Studio album by Johnny Winter
- Released: February 1974
- Genre: Rock and roll
- Length: 36.39
- Label: Columbia
- Producer: Rick Derringer

Johnny Winter chronology
| Still Alive and Well (1973) | Saints & Sinners (1974) | John Dawson Winter III (1974) |

= Saints & Sinners (Johnny Winter album) =

1974 studio album by Johnny Winter

Saints & Sinners is the sixth studio album by Johnny Winter, released in 1974. It follows Winter's pattern of mixing original songs with cover versions.

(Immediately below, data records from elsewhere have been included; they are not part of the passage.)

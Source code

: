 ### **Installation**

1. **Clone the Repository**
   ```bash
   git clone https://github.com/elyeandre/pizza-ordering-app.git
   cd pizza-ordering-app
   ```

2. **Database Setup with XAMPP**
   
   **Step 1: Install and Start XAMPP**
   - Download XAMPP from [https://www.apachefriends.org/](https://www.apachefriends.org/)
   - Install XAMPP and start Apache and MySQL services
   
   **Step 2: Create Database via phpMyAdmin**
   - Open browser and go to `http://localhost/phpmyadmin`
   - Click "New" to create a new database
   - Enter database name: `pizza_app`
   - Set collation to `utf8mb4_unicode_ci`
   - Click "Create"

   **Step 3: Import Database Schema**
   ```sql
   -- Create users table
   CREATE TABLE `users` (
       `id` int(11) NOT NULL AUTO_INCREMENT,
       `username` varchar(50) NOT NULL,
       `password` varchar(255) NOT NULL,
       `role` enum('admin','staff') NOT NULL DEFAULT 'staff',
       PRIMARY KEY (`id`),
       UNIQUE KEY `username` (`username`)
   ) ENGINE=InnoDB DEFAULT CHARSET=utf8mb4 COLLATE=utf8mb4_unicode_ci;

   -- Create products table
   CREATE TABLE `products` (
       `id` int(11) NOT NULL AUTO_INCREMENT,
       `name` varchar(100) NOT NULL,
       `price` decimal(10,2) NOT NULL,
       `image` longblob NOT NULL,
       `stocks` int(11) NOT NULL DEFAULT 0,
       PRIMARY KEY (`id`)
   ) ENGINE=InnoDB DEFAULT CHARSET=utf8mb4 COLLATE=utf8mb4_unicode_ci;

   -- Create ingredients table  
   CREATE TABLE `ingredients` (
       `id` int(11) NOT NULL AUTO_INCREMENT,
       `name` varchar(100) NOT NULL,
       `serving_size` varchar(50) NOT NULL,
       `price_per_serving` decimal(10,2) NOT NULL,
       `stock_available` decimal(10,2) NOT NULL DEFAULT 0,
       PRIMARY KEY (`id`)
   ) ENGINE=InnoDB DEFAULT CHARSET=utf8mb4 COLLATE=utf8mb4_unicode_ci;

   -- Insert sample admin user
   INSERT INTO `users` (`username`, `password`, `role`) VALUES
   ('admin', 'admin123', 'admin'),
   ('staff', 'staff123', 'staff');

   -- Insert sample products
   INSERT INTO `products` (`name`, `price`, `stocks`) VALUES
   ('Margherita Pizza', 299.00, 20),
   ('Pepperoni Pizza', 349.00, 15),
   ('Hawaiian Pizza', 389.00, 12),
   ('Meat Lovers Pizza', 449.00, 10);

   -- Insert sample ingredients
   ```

After covering two Jagger-Richards songs on his previous album and previously issuing a live version of "Jumpin' Jack Flash," he covers a further one in "Stray Cat Blues" on this release.

Professional ratings
Review scores
| Source | Rating |
| Allmusic | Star |
| Christgau's Record Guide | B |
| Rolling Stone | (not rated) |

==Track listing==
- Side one
1. "Stone County" (Richard Supa) - 3:31
2. "Blinded by Love" (Allen Toussaint) - 4:32
3. "Thirty Days" (Chuck Berry) - 3:01
4. "Stray Cat Blues" (Mick Jagger, Keith Richards) - 4:18
5. "Bad Luck Situation" (Johnny Winter) - 2:51
- Side two
6. - "Rollin' 'Cross the Country" (Edgar Winter) - 4:29
7. "Riot in Cell Block #9" (Jerry Leiber, Mike Stoller) - 3:11
8. "Hurtin' So Bad" (Johnny Winter) - 4:41
9. "Boney Moronie" (Larry Williams) - 2:38
10. "Feedback on Highway 101" (Van Morrison) - 4:27

- Bonus track on 1996 CD release
11. - "Dirty" (Johnny Winter) - 4:00

==Personnel==
- Johnny Winter — lead vocals; guitars (tracks 2–10)
- Lani Groves — backing vocals (tracks 1, 2)
- Carl Hall — backing vocals (tracks 1, 2)
- Barbara Massey — backing vocals (tracks 1, 2)
- Tasha Thomas — backing vocals (tracks 1, 2)
- "Sing Sing" Singers — backing chorus (track 3)
- Randy Brecker — trumpet (track 8)
- Louis del Gatto — tenor saxophone (track 8)
- Alan Rubin — trumpet (track 8)
- Jon Smith — saxophone section (track 10)
- Jeremy Steig – flute (track 11)
- Rick Derringer — guitars (tracks 1, 2, 10), ARP strings (tracks 2, 10), bass (tracks 2, 10)
- Edgar Winter — keyboards (tracks 1, 10), organ (track 2, 6, 8), piano (track 2, 3, 7, 8), clavinet (track 2), ARP strings (track 8), backing vocals (tracks 1, 6), saxophone (track 8, 10)
- Dan Hartman — bass (tracks 1, 6), backing vocals (tracks 1, 6), guitars (track 6)
- Randy Jo Hobbs — bass (tracks 3–5, 7–9)
- Bobby Caldwell — drums (track 1, 2, 10), percussion (track 10)
- Richard Hughes — drums (tracks 3–9)
- Kansas — handclaps (track 6)
- Jo Jo Gunne — handclaps (track 9)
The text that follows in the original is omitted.